* [BRIEF]
Print nothing except the lines of the listing below from the line with "27. And now" to the line with "28. I beg you, bear", each exactly as written, both ends included.

* [RAW DATA]
....
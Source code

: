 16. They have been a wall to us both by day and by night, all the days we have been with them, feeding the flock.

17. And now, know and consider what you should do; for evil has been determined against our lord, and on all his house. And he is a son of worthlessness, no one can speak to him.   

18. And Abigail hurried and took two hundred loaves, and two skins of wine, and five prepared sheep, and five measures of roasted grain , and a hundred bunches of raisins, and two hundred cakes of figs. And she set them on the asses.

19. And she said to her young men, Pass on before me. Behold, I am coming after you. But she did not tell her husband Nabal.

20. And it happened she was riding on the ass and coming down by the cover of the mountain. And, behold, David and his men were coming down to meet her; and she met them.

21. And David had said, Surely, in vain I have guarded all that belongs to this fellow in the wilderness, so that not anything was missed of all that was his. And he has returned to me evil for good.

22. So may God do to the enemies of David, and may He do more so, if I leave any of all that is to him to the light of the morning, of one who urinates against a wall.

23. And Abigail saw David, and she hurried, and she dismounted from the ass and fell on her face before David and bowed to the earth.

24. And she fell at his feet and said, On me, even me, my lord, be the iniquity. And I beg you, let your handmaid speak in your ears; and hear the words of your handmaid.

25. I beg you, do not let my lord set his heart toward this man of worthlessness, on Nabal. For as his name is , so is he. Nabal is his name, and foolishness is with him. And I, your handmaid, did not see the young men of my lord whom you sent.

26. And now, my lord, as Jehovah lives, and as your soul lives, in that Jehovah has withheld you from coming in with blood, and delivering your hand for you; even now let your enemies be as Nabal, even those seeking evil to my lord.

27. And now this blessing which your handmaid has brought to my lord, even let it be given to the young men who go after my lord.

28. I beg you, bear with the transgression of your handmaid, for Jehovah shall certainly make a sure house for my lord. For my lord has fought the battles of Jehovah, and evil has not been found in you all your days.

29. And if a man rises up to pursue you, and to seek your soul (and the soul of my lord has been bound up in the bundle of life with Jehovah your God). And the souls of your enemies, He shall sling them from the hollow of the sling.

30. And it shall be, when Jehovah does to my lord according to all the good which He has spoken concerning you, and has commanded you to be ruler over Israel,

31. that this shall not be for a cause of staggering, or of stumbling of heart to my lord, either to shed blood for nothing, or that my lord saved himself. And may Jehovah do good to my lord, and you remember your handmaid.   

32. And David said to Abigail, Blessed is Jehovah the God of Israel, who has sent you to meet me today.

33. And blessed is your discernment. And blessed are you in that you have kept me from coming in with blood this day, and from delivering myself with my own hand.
....
* [ANSWER SECTION]
27. And now this blessing which your handmaid has brought to my lord, even let it be given to the young men who go after my lord.

28. I beg you, bear with the transgression of your handmaid, for Jehovah shall certainly make a sure house for my lord. For my lord has fought the battles of Jehovah, and evil has not been found in you all your days.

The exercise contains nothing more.